Data for this exercise
───

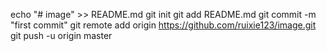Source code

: echo "# image" >> README.md
git init
git add README.md
git commit -m "first commit"
git remote add origin https://github.com/ruixie123/image.git
git push -u origin master
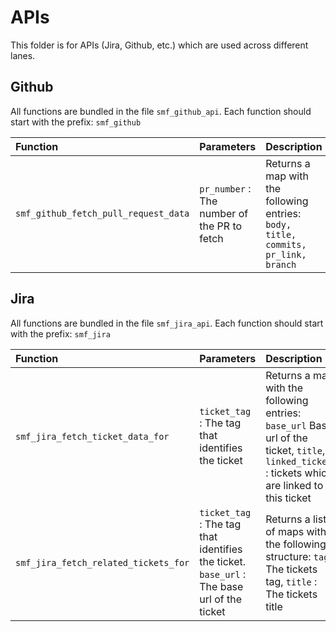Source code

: # APIs

This folder is for APIs (Jira, Github, etc.) which are used across different lanes.

## Github

All functions are bundled in the file `smf_github_api`. Each function should start with the prefix: `smf_github`

| Function | Parameters | Description |
| :------- | :--------- | :---------- |
|`smf_github_fetch_pull_request_data`| `pr_number` : The number of the PR to fetch|Returns a map with the following entries: `body, title, commits, pr_link, branch`|


## Jira

All functions are bundled in the file `smf_jira_api`. Each function should start with the prefix: `smf_jira`

| Function | Parameters | Description |
| :------- | :--------- | :---------- |
|`smf_jira_fetch_ticket_data_for`| `ticket_tag` : The tag that identifies the ticket| Returns a map with the following entries: `base_url`  Base url of the ticket, `title`, `linked_tickets` : tickets which are linked to this ticket |
|`smf_jira_fetch_related_tickets_for`| `ticket_tag` : The tag that identifies the ticket. `base_url` : The base url of the ticket | Returns a list of maps with the following structure: `tag` : The tickets tag, `title` : The tickets title|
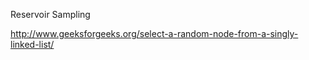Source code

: Reservoir Sampling

http://www.geeksforgeeks.org/select-a-random-node-from-a-singly-linked-list/


  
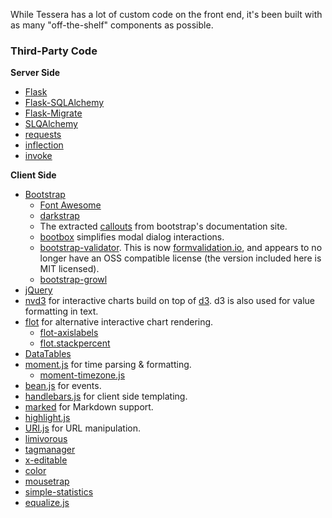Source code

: While Tessera has a lot of custom code on the front end, it's been
built with as many "off-the-shelf" components as possible.

### Third-Party Code ###

**Server Side**

* [Flask](http://flask.pocoo.org/)
* [Flask-SQLAlchemy](http://pythonhosted.org/Flask-SQLAlchemy/)
* [Flask-Migrate](https://github.com/miguelgrinberg/Flask-Migrate)
* [SLQAlchemy](http://www.sqlalchemy.org/)
* [requests](https://github.com/kennethreitz/requests)
* [inflection](https://github.com/jpvanhal/inflection)
* [invoke](https://github.com/pyinvoke/invoke)

**Client Side**

* [Bootstrap](http://getbootstrap.com/)
  * [Font Awesome](http://fortawesome.github.com/Font-Awesome/)
  * [darkstrap](https://github.com/danneu/darkstrap)
  * The extracted
    [callouts](https://gist.github.com/matthiasg/6153853) from
    bootstrap's documentation site.
  * [bootbox](http://bootboxjs.com/) simplifies modal dialog interactions.
  * [bootstrap-validator](http://bootstrapvalidator.com/). This is now
    [formvalidation.io](https://github.com/formvalidation/), and
    appears to no longer have an OSS compatible license (the version
    included here is MIT licensed).
  * [bootstrap-growl](https://github.com/mouse0270/bootstrap-growl)
* [jQuery](http://jquery.com/)
* [nvd3](https://github.com/novus/nvd3) for interactive charts build
  on top of [d3](http://d3js.org). d3 is also used for value
  formatting in text.
* [flot](http://www.flotcharts.org/) for alternative interactive chart
  rendering.
  * [flot-axislabels](https://github.com/mikeslim7/flot-axislabels)
  * [flot.stackpercent](https://github.com/skeleton9/flot.stackpercent)
* [DataTables](http://datatables.net/)
* [moment.js](http://momentjs.com/) for time parsing & formatting.
  * [moment-timezone.js](http://momentjs.com/timezone/)
* [bean.js](https://github.com/fat/bean) for events.
* [handlebars.js](http://handlebarsjs.com/) for client side templating.
* [marked](https://github.com/chjj/marked) for Markdown support.
* [highlight.js](http://highlightjs.org/)
* [URI.js](https://github.com/medialize/URI.js) for URL manipulation.
* [limivorous](https://github.com/aalpern/limivorous)
* [tagmanager](https://github.com/max-favilli/tagmanager)
* [x-editable](http://vitalets.github.io/x-editable/)
* [color](https://github.com/harthur/color)
* [mousetrap](https://github.com/ccampbell/mousetrap)
* [simple-statistics](https://github.com/tmcw/simple-statistics)
* [equalize.js](https://github.com/tsvensen/equalize.js/)
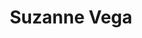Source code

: ---
title: "Suzanne Vega"
summary: "Suzanne Nadine Vega is an American singer-songwriter best known for her folk-inspired music. Vega's music career spans almost 40 years. She came to prominence in the mid-1980s, releasing four singles that entered the Top 40 charts in the UK during the 1980s and 1990s, including \"Marlene on the Wall\", \"Left of Center\", \"Luka\" and \"No Cheap Thrill\". \"Tom's Diner\", which was originally released as an a cappella recording on Vega's second studio album, Solitude Standing , was remixed in 1990 as a dance track by English electronic duo DNA with Vega as featured artist, and it became a Top 10 hit in over five countries. The original a cappella recording of the song was used as a test during the creation of the MP3 format. The role of her song in the development of the MP3 compression prompted Vega to be given the title of \"The Mother of the MP3\".Vega has released nine studio albums to date, the latest of which is Lover, Beloved: Songs from an Evening with Carson McCullers, released in 2016."
slug: "suzanne-vega"
image: "suzanne-vega.jpg"
apple_music_artist_url: "https://music.apple.com/gb/artist/suzanne-vega/22665"
wikipedia_url: "https://en.wikipedia.org/wiki/Suzanne_Vega"
---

───

Brief
The line above containing "modal dialog interactions.", the line containing "included here is MIT licensed).", and every line between them are to be transcribed exactly; no other line is wanted.

Your response
  * [bootbox](http://bootboxjs.com/) simplifies modal dialog interactions.
  * [bootstrap-validator](http://bootstrapvalidator.com/). This is now
    [formvalidation.io](https://github.com/formvalidation/), and
    appears to no longer have an OSS compatible license (the version
    included here is MIT licensed).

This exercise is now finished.